Thursday, October 13, 2016

Sweet Potato Turkey Chili

                             


Needing an easy, low effort meal, I pulled out a turkey chili recipe I started making a few years ago. I love to add butternut squash to my brisket chili, but I had a sweet potato leftover from a recipe I didn't get to last week and decided to add it to this instead. I also like to include black beans for added protein and fiber. This is a great big batch meal to make because it refrigerates well for leftovers or freezes well to come back to when needed.

Prep time will take you about 30 minutes - less if you have veggies already chopped up. Cook time is about an hour to an hour and a half for the most robust flavor, but it can be less if needed for your schedule. While you can make it in a crockpot, I always prefer to slow cook in a dutch oven. 

Ingredients:
Yields 6 servings

  • Olive oil
  • 1 lb. lean ground turkey
  • Cumin
  • Chili Powder
  • 1 onion, chopped
  • 1 red bell pepper, chopped
  • 3 cloves garlic, minced
  • 16 oz. can Fire Roasted Tomatoes with Green Chiles (medium heat)
  • 6 oz. can tomato paste
  • 2 cups sweet potatoes, small cubes
  • 1 can black beans, drained and rinsed
  • 1 cup of low sodium chicken or vegetable broth
  • 1 packet of taco seasoning
  • Cheese, optional garnish
  • Avocado, optional garnish
  • Sour cream, optional garnish


1.) In your cast iron pot, heat the olive oil on medium heat and add the onion. Saute until fragrant, then add the garlic.
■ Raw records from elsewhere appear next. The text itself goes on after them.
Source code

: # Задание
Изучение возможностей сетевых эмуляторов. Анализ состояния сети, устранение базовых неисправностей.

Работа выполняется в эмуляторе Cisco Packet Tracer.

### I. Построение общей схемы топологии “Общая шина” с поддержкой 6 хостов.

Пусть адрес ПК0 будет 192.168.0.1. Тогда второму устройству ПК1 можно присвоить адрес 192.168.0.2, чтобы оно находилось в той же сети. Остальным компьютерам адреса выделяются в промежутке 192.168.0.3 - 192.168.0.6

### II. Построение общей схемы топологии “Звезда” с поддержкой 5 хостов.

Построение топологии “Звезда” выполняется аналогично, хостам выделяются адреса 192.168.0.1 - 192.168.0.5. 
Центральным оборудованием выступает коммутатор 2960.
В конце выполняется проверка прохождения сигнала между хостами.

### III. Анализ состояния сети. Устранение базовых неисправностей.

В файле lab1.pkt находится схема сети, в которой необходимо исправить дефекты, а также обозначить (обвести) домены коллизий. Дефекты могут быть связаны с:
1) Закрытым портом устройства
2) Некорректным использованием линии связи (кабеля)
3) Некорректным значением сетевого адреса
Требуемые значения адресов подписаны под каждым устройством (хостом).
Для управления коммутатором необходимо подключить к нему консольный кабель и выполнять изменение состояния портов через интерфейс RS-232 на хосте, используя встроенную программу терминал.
2.) Stir in the ground turkey, breaking it up into smaller bits and season with generous sprinkles of cumin and chili powder. Once meat has turned from pink to mostly white, add the red bell pepper, can of roasted tomatoes, and the cubed sweet potatoes, letting cook on high simmer for about 5 minutes to allow the vegetables to soften. 
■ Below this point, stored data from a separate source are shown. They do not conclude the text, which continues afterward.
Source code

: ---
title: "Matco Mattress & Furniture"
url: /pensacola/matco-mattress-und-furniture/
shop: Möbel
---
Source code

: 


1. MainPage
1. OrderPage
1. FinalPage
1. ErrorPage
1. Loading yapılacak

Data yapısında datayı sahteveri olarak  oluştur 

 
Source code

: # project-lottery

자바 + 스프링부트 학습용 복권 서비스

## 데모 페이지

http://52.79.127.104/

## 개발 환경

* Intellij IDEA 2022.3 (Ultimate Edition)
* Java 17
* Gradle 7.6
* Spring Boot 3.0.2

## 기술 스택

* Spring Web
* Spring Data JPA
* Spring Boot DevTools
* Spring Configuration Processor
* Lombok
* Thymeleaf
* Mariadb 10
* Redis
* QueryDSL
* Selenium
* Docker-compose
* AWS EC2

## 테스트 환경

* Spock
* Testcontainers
3.) Next up add the beans, followed by the taco seasoning packet. Give it all a good stir and allow to cook together for a few minutes before adding the stock, mixing well to combine as you go. 
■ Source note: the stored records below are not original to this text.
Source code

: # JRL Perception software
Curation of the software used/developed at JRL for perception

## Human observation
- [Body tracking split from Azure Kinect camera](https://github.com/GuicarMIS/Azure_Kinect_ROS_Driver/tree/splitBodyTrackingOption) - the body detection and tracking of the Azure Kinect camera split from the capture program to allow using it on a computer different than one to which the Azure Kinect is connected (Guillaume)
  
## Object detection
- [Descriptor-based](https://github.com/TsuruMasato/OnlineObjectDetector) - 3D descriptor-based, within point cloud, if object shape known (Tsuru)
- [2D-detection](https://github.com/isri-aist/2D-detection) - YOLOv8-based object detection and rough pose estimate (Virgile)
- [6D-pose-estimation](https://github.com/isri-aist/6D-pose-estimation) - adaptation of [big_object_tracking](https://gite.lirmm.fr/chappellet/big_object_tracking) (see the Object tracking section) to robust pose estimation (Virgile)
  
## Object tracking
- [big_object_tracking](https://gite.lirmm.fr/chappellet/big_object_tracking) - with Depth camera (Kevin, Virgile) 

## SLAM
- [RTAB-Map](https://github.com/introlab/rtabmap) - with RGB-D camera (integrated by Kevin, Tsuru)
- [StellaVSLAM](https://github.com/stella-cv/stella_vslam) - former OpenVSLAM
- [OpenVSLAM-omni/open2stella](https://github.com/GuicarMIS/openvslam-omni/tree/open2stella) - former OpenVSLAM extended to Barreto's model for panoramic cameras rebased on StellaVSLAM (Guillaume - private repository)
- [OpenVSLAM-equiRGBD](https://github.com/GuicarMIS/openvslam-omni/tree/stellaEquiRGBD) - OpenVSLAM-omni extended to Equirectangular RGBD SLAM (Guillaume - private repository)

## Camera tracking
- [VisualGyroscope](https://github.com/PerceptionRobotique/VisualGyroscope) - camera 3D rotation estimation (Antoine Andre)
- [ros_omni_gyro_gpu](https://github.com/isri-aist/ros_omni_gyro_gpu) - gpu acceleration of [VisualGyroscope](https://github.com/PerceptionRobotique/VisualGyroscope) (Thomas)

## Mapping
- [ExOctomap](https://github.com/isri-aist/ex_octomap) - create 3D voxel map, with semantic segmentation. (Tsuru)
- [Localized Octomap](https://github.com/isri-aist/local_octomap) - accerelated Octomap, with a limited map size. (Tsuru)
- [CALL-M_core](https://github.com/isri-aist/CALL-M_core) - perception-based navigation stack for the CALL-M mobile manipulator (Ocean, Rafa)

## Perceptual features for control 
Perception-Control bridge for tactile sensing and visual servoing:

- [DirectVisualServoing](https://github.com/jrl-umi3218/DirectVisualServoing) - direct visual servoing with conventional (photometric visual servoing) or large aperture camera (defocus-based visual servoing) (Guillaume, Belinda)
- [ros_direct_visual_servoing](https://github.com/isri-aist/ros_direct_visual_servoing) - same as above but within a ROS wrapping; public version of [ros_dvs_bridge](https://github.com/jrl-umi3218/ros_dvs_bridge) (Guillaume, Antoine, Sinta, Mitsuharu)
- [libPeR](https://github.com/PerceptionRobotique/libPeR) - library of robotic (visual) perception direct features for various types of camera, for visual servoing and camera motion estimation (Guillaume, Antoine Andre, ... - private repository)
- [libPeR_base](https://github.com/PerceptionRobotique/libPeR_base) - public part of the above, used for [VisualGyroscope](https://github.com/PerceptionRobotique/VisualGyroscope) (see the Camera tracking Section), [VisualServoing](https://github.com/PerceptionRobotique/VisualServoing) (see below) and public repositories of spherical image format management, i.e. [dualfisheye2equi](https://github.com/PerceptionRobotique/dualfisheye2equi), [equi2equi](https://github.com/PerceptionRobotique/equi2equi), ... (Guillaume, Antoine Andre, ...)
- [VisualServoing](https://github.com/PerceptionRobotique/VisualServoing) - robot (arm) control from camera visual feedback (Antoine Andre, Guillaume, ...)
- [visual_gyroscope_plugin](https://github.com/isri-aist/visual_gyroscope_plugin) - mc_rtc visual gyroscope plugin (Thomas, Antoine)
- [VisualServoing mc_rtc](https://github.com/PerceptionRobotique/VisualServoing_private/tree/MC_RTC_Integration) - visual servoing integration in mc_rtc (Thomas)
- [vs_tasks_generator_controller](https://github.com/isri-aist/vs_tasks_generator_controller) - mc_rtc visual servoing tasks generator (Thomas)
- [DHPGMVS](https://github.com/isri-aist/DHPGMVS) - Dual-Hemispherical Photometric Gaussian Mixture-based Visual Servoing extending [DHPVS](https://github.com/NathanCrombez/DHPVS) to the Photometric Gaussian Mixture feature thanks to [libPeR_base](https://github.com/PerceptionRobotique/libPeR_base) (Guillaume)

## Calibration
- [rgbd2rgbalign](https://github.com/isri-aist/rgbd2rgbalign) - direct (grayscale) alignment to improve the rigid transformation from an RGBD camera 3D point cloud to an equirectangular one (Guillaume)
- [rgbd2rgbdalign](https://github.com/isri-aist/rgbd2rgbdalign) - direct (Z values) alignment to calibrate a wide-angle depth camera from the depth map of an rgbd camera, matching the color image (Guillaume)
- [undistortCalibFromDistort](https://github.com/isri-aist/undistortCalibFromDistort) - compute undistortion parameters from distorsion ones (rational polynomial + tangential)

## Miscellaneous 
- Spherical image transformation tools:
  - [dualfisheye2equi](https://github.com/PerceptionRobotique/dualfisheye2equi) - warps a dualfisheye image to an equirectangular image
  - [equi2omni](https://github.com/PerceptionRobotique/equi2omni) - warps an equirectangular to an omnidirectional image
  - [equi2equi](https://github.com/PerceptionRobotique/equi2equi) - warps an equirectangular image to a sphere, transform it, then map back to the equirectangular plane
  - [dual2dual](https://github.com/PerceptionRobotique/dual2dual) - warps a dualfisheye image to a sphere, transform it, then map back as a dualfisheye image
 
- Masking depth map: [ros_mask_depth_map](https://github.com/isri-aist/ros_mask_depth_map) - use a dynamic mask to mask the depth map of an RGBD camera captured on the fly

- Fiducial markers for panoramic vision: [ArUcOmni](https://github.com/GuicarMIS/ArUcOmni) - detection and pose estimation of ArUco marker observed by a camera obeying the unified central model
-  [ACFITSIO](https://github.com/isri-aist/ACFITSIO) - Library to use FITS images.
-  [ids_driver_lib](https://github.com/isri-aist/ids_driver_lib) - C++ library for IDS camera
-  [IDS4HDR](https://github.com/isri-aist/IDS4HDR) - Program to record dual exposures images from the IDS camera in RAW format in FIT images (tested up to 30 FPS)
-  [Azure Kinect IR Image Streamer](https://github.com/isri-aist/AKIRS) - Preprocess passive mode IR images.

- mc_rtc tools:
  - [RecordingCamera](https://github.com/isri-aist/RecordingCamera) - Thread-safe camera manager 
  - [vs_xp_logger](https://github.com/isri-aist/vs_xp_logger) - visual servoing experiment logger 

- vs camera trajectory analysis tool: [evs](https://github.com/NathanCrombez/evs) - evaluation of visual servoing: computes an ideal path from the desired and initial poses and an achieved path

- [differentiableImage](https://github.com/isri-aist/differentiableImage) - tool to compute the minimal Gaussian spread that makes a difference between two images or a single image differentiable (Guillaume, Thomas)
4. ) Turn the heat down to a simmer and set your timer for an hour. In the cast iron pot, I don't set and forget, rather it needs a little attention here and there to stir. After about an hour on a low heat, your sweet potato will be nice and soft, and all the flavors well blended. Feel free to cook longer, but it'll be good to enjoy by this point. 

5.) Scoop to serve and top with your favorite chili extras such as sour cream, cheese, and/or avocado.